■ Data for this task

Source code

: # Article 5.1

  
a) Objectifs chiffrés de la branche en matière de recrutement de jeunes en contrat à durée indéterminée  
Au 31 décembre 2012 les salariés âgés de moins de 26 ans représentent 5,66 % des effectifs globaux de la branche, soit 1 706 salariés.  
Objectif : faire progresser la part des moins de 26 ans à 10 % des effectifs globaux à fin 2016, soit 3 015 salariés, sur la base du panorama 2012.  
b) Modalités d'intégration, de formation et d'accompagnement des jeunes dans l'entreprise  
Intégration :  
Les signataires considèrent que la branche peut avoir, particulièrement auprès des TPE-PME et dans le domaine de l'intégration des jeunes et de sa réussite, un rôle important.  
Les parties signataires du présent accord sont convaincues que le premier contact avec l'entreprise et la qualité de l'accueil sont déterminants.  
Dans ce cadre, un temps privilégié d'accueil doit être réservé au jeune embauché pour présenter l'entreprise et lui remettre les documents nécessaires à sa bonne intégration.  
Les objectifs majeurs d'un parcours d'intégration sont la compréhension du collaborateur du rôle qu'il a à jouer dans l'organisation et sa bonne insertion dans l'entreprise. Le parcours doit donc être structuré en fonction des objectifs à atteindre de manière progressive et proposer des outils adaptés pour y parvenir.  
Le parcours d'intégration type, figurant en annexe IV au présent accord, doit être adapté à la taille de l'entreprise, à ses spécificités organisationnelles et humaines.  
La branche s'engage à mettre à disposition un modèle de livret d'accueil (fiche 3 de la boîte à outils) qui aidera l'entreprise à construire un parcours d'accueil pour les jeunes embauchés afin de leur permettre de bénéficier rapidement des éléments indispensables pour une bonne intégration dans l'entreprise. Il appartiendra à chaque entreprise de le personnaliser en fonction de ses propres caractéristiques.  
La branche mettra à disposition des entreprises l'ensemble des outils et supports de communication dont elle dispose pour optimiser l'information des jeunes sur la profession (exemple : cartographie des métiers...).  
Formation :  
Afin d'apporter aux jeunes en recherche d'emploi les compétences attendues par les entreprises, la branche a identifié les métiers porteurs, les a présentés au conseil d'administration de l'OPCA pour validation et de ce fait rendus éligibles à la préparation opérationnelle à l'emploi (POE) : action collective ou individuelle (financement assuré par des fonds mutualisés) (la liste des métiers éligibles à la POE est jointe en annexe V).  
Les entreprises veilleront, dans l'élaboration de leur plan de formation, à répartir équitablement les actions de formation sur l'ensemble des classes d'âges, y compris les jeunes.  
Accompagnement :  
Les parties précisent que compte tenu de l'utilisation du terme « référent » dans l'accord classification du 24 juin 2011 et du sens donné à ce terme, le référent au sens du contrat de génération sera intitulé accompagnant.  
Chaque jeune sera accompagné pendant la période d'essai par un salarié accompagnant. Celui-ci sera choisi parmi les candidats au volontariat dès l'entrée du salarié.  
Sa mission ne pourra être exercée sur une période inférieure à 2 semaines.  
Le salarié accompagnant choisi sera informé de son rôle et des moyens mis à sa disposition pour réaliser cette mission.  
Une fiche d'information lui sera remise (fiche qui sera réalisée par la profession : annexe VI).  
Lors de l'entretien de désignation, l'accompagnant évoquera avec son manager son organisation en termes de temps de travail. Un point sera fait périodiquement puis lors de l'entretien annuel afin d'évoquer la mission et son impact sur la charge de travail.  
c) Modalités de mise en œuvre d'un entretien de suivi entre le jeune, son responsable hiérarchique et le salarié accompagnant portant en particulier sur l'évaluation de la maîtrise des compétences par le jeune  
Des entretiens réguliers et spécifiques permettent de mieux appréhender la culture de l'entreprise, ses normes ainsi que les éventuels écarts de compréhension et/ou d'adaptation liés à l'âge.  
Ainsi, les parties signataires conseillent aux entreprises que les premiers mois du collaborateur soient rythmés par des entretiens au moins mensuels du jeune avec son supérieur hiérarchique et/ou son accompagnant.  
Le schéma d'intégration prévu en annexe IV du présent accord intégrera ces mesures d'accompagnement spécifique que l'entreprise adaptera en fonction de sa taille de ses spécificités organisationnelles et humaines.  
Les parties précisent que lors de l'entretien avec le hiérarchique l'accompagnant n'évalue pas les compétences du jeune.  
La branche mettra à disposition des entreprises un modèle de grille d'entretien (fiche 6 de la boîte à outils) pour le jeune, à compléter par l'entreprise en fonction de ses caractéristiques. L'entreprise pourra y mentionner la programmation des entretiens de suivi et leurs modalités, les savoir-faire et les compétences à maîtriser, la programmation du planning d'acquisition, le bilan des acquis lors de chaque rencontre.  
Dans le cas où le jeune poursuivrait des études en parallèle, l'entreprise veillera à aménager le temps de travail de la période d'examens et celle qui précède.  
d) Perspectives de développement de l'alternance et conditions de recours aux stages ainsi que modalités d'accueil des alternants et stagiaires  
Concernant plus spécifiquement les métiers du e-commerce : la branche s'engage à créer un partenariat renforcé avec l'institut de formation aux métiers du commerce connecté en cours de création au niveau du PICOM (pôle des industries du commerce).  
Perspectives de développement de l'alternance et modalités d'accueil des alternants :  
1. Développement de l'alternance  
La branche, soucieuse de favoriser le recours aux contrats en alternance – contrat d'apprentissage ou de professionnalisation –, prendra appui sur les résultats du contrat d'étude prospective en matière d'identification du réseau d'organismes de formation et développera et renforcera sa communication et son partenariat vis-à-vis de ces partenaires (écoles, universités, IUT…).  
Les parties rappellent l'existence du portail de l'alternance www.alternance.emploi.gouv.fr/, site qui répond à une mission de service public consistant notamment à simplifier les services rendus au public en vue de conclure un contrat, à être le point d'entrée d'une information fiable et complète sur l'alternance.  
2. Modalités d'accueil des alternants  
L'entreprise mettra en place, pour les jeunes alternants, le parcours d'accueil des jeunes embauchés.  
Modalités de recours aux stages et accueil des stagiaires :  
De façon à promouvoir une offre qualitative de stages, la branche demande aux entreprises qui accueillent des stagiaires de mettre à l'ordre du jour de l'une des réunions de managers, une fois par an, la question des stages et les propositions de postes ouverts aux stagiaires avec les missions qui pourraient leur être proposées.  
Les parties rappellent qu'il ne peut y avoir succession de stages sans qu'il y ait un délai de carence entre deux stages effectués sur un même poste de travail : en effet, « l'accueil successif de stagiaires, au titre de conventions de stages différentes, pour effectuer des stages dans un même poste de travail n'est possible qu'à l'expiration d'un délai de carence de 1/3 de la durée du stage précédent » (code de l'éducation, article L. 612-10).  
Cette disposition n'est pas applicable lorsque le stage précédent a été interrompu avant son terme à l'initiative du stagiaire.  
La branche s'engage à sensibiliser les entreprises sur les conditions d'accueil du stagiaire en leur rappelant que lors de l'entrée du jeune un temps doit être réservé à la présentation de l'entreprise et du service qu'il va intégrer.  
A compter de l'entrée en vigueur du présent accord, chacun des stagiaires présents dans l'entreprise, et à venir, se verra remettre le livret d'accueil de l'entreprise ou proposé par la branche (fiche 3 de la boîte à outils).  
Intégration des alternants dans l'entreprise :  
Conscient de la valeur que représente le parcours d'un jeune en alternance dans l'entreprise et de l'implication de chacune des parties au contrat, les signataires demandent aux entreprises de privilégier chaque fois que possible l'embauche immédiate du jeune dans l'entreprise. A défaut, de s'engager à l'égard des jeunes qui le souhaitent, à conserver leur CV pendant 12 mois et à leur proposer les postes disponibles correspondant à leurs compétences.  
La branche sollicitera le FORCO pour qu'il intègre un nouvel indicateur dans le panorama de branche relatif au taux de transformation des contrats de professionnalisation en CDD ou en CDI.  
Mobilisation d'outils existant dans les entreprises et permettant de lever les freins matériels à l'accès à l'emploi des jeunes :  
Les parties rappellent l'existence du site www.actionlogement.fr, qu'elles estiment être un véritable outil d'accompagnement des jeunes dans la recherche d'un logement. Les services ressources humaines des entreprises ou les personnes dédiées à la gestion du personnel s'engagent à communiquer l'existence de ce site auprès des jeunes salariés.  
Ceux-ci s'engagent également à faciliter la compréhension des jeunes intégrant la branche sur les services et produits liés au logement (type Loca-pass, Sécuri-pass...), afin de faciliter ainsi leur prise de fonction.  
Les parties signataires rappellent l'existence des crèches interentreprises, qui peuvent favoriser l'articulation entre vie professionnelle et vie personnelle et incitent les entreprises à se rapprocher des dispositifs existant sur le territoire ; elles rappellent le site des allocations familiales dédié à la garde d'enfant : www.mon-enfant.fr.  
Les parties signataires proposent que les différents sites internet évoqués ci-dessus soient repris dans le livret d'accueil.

■ Your assignment
Copy word for word the stretch of entries above from the line that has "Chaque jeune sera" through the line that has "Le salarié accompagnant choisi", both ends included, and nothing outside it.

■ Written response
Chaque jeune sera accompagné pendant la période d'essai par un salarié accompagnant. Celui-ci sera choisi parmi les candidats au volontariat dès l'entrée du salarié.  
Sa mission ne pourra être exercée sur une période inférieure à 2 semaines.  
Le salarié accompagnant choisi sera informé de son rôle et des moyens mis à sa disposition pour réaliser cette mission.  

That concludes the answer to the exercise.